Assembly of a multivalent aptamer for efficient inhibition of thermostable direct hemolysin toxicity induced by Vibrio parahaemolyticus

Thermostable direct hemolysin (TDH) is a key virulence factor of Vibrio parahaemolyticus, capable of causing seafood-mediated outbreaks of gastroenteritis, posing a threat to the aquatic environment and global public health. In the present study, we explored a multivalent aptamer-mediated inhibition strategy to mitigate TDH toxicity. Based on the characteristic structure of TDH, a stable multivalent aptamer, Ap3–5, was rationally designed by truncation, key fragment evolution, and end fixation. Ap3–5 exhibited strong affinity (Kd=39.24 nM), and thermal (Tm=57.6 °C) and enzymatic stability. In silico studies also revealed that Ap3–5 occupied more active sites of TDH and covered its central pore, indicating its potential as a blocking agent for inhibiting TDH toxicity. In the hemolysis assay, Ap3–5 significantly suppressed the hemolytic effect of TDH. A cellular study revealed a substantial (∼80 %) reduction in TDH cytotoxicity.

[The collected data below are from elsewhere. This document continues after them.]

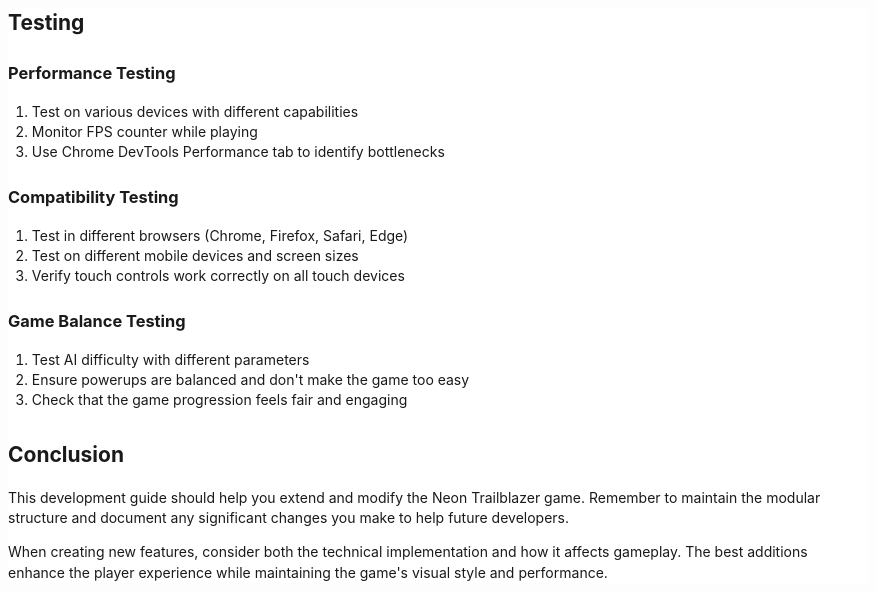
## Testing

### Performance Testing

1. Test on various devices with different capabilities
2. Monitor FPS counter while playing
3. Use Chrome DevTools Performance tab to identify bottlenecks

### Compatibility Testing

1. Test in different browsers (Chrome, Firefox, Safari, Edge)
2. Test on different mobile devices and screen sizes
3. Verify touch controls work correctly on all touch devices

### Game Balance Testing

1. Test AI difficulty with different parameters
2. Ensure powerups are balanced and don't make the game too easy
3. Check that the game progression feels fair and engaging

## Conclusion

This development guide should help you extend and modify the Neon Trailblazer game. Remember to maintain the modular structure and document any significant changes you make to help future developers.

When creating new features, consider both the technical implementation and how it affects gameplay. The best additions enhance the player experience while maintaining the game's visual style and performance.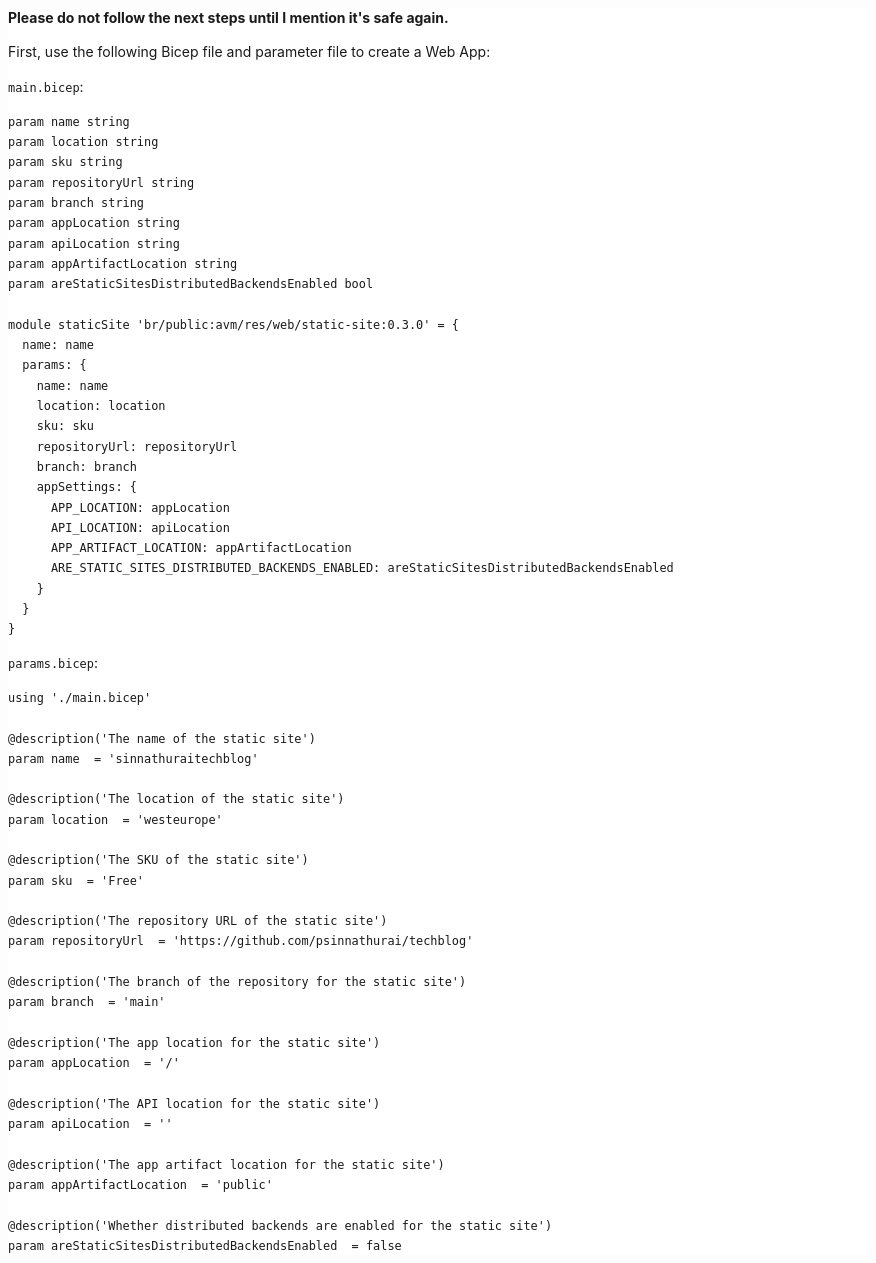 **Please do not follow the next steps until I mention it's safe again.**

First, use the following Bicep file and parameter file to create a Web App:

`main.bicep`:
```bicep
param name string
param location string
param sku string
param repositoryUrl string
param branch string
param appLocation string
param apiLocation string
param appArtifactLocation string
param areStaticSitesDistributedBackendsEnabled bool

module staticSite 'br/public:avm/res/web/static-site:0.3.0' = {
  name: name
  params: {
    name: name
    location: location
    sku: sku
    repositoryUrl: repositoryUrl
    branch: branch
    appSettings: {
      APP_LOCATION: appLocation
      API_LOCATION: apiLocation
      APP_ARTIFACT_LOCATION: appArtifactLocation
      ARE_STATIC_SITES_DISTRIBUTED_BACKENDS_ENABLED: areStaticSitesDistributedBackendsEnabled
    }
  }
}
```

`params.bicep`:
```bicep
using './main.bicep'

@description('The name of the static site')
param name  = 'sinnathuraitechblog'

@description('The location of the static site')
param location  = 'westeurope'

@description('The SKU of the static site')
param sku  = 'Free'

@description('The repository URL of the static site')
param repositoryUrl  = 'https://github.com/psinnathurai/techblog'

@description('The branch of the repository for the static site')
param branch  = 'main'

@description('The app location for the static site')
param appLocation  = '/'

@description('The API location for the static site')
param apiLocation  = ''

@description('The app artifact location for the static site')
param appArtifactLocation  = 'public'

@description('Whether distributed backends are enabled for the static site')
param areStaticSitesDistributedBackendsEnabled  = false
```
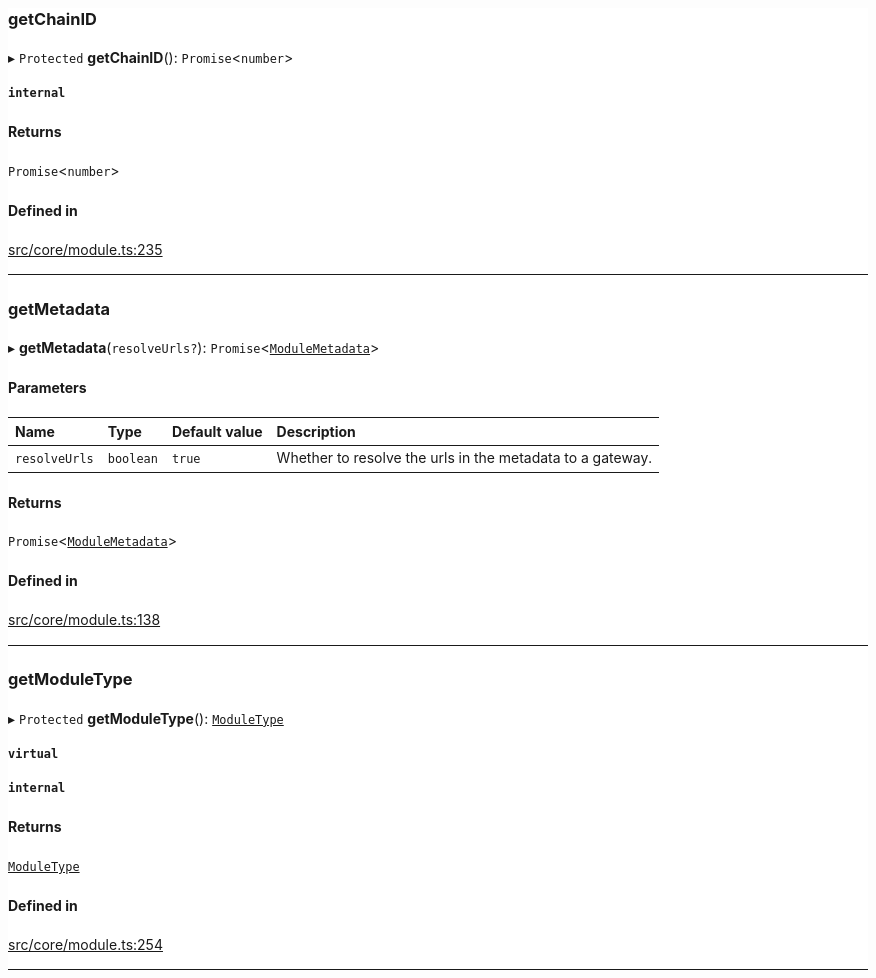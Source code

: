 ### getChainID

▸ `Protected` **getChainID**(): `Promise`<`number`\>

**`internal`**

#### Returns

`Promise`<`number`\>

#### Defined in

[src/core/module.ts:235](https://github.com/PrasoonPratham/nftlabs-sdk-ts/blob/ff1ad69/src/core/module.ts#L235)

___

### getMetadata

▸ **getMetadata**(`resolveUrls?`): `Promise`<[`ModuleMetadata`](../interfaces/ModuleMetadata)\>

#### Parameters

| Name | Type | Default value | Description |
| :------ | :------ | :------ | :------ |
| `resolveUrls` | `boolean` | `true` | Whether to resolve the urls in the metadata to a gateway. |

#### Returns

`Promise`<[`ModuleMetadata`](../interfaces/ModuleMetadata)\>

#### Defined in

[src/core/module.ts:138](https://github.com/PrasoonPratham/nftlabs-sdk-ts/blob/ff1ad69/src/core/module.ts#L138)

___

### getModuleType

▸ `Protected` **getModuleType**(): [`ModuleType`](../enums/ModuleType)

**`virtual`**

**`internal`**

#### Returns

[`ModuleType`](../enums/ModuleType)

#### Defined in

[src/core/module.ts:254](https://github.com/PrasoonPratham/nftlabs-sdk-ts/blob/ff1ad69/src/core/module.ts#L254)

___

Supporting these findings, in vivo trials confirmed the inhibitory action of Ap3–5 on both the acute and intestinal toxicity of TDH. Overall, benefiting from the strong binding affinity, high stability, and multisite occupation of the multivalent aptamer with TDH, Ap3–5 displayed robust potential against TDH toxicity by inhibiting membrane pore formation, providing a new approach for alleviating bacterial infections.